PROBLEM TO SOLVE:
Lines holding the word "will" must be located in the listing below and copied.

─── RECORDS FOR THIS EXERCISE

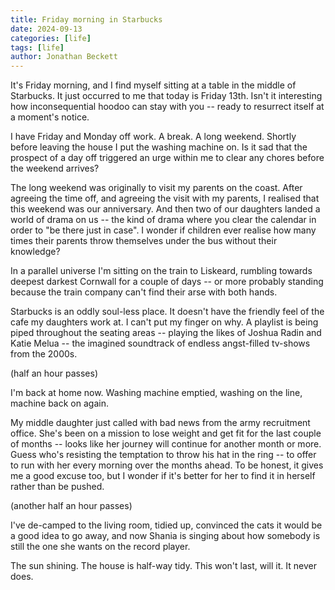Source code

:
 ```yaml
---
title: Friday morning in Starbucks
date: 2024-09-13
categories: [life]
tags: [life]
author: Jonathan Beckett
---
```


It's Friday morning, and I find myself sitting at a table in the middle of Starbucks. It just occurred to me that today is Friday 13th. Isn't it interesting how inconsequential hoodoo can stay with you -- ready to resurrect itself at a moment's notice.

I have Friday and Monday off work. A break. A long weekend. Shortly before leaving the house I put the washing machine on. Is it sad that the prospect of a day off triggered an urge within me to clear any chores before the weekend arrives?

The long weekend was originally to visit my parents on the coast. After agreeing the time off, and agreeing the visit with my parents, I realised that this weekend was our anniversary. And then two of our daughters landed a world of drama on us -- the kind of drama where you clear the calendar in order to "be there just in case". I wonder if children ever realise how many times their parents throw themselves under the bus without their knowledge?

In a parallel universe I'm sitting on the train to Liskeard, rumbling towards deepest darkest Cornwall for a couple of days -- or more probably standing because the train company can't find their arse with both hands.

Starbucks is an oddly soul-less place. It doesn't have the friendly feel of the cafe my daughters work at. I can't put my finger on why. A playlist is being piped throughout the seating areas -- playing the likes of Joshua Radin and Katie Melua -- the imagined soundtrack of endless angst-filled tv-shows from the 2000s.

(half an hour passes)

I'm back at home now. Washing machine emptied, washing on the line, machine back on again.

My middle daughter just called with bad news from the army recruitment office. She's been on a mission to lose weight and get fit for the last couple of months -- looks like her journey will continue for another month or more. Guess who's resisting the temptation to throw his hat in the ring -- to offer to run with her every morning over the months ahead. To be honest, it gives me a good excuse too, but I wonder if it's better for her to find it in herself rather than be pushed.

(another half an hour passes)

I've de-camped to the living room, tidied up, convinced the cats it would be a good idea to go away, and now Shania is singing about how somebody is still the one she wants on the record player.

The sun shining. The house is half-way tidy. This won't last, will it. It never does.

──────

ANSWER AREA:
My middle daughter just called with bad news from the army recruitment office. She's been on a mission to lose weight and get fit for the last couple of months -- looks like her journey will continue for another month or more. Guess who's resisting the temptation to throw his hat in the ring -- to offer to run with her every morning over the months ahead. To be honest, it gives me a good excuse too, but I wonder if it's better for her to find it in herself rather than be pushed.
The sun shining. The house is half-way tidy. This won't last, will it. It never does.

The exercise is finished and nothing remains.